What the task asks>
Could you reproduce the entries exactly, omitting every picture?

Record excerpts>
Start of Block
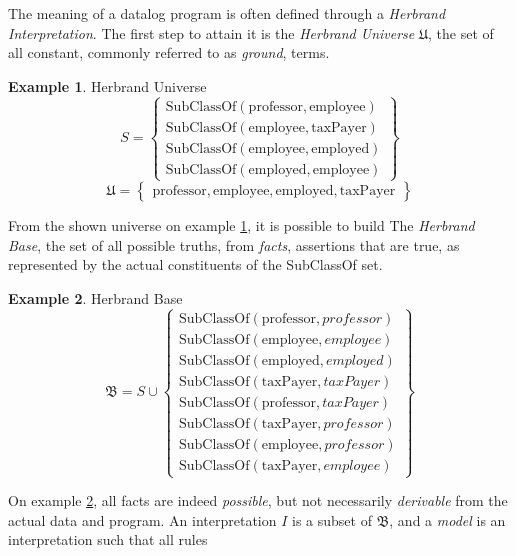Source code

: \documentclass[manuscript,screen,review]{acmart}
\theoremstyle{definition}
\newtheorem{exmp}{Example}[section]
\begin{document}
The meaning of a datalog program is often\cite{datalog} defined through a \textit{Herbrand Interpretation}. The first step
to attain it is the \textit{Herbrand Universe} $\mathfrak{U}$, the set of all constant, commonly referred to as \textit{ground}, terms.
\begin{exmp}{Herbrand Universe}\label{ex2}
	\[
		S = \left\{ \begin{array}{l}
			\text{SubClassOf}(\text{professor}, \text{employee}) \\
			\text{SubClassOf}(\text{employee}, \text{taxPayer})  \\
			\text{SubClassOf}(\text{employee}, \text{employed})  \\
			\text{SubClassOf}(\text{employed}, \text{employee})
		\end{array}\right\}
	\]
	\[
		\mathfrak{U} = \left\{  \begin{array}{l}
			\text{professor}, \text{employee}, \text{employed}, \text{taxPayer}
		\end{array}\right\}
	\]
\end{exmp}
From the shown universe on example \ref{ex2}, it is possible to build The \textit{Herbrand Base}, the set of all possible truths,
from \textit{facts}, assertions that are true, as represented by the actual constituents of the SubClassOf set.
\begin{exmp}{Herbrand Base}\label{ex3}
	\[
		\mathfrak{B} = S \cup \left\{  \begin{array}{l}
			\text{SubClassOf}(\text{professor}, {professor}) \\
			\text{SubClassOf}(\text{employee}, {employee})   \\
			\text{SubClassOf}(\text{employed}, {employed})   \\
			\text{SubClassOf}(\text{taxPayer}, {taxPayer})   \\
			\text{SubClassOf}(\text{professor}, {taxPayer})  \\
			\text{SubClassOf}(\text{taxPayer}, {professor})  \\
			\text{SubClassOf}(\text{employee}, {professor})  \\
			\text{SubClassOf}(\text{taxPayer}, {employee})
		\end{array}\right\}
	\]
\end{exmp}
On example \ref{ex3}, all facts are indeed \textit{possible}, but not necessarily \textit{derivable} from the actual data and
program. An interpretation $I$ is a subset of $\mathfrak{B}$, and a \textit{model} is an interpretation such that all rules
\end{document}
End of Block
Output for this exercise>
Source code

: \documentclass[manuscript,screen,review]{acmart}
\theoremstyle{definition}
\newtheorem{exmp}{Example}[section]
\begin{document}
The meaning of a datalog program is often\cite{datalog} defined through a \textit{Herbrand Interpretation}. The first step
to attain it is the \textit{Herbrand Universe} $\mathfrak{U}$, the set of all constant, commonly referred to as \textit{ground}, terms.
\begin{exmp}{Herbrand Universe}\label{ex2}
	\[
		S = \left\{ \begin{array}{l}
			\text{SubClassOf}(\text{professor}, \text{employee}) \\
			\text{SubClassOf}(\text{employee}, \text{taxPayer})  \\
			\text{SubClassOf}(\text{employee}, \text{employed})  \\
			\text{SubClassOf}(\text{employed}, \text{employee})
		\end{array}\right\}
	\]
	\[
		\mathfrak{U} = \left\{  \begin{array}{l}
			\text{professor}, \text{employee}, \text{employed}, \text{taxPayer}
		\end{array}\right\}
	\]
\end{exmp}
From the shown universe on example \ref{ex2}, it is possible to build The \textit{Herbrand Base}, the set of all possible truths,
from \textit{facts}, assertions that are true, as represented by the actual constituents of the SubClassOf set.
\begin{exmp}{Herbrand Base}\label{ex3}
	\[
		\mathfrak{B} = S \cup \left\{  \begin{array}{l}
			\text{SubClassOf}(\text{professor}, {professor}) \\
			\text{SubClassOf}(\text{employee}, {employee})   \\
			\text{SubClassOf}(\text{employed}, {employed})   \\
			\text{SubClassOf}(\text{taxPayer}, {taxPayer})   \\
			\text{SubClassOf}(\text{professor}, {taxPayer})  \\
			\text{SubClassOf}(\text{taxPayer}, {professor})  \\
			\text{SubClassOf}(\text{employee}, {professor})  \\
			\text{SubClassOf}(\text{taxPayer}, {employee})
		\end{array}\right\}
	\]
\end{exmp}
On example \ref{ex3}, all facts are indeed \textit{possible}, but not necessarily \textit{derivable} from the actual data and
program. An interpretation $I$ is a subset of $\mathfrak{B}$, and a \textit{model} is an interpretation such that all rules
\end{document}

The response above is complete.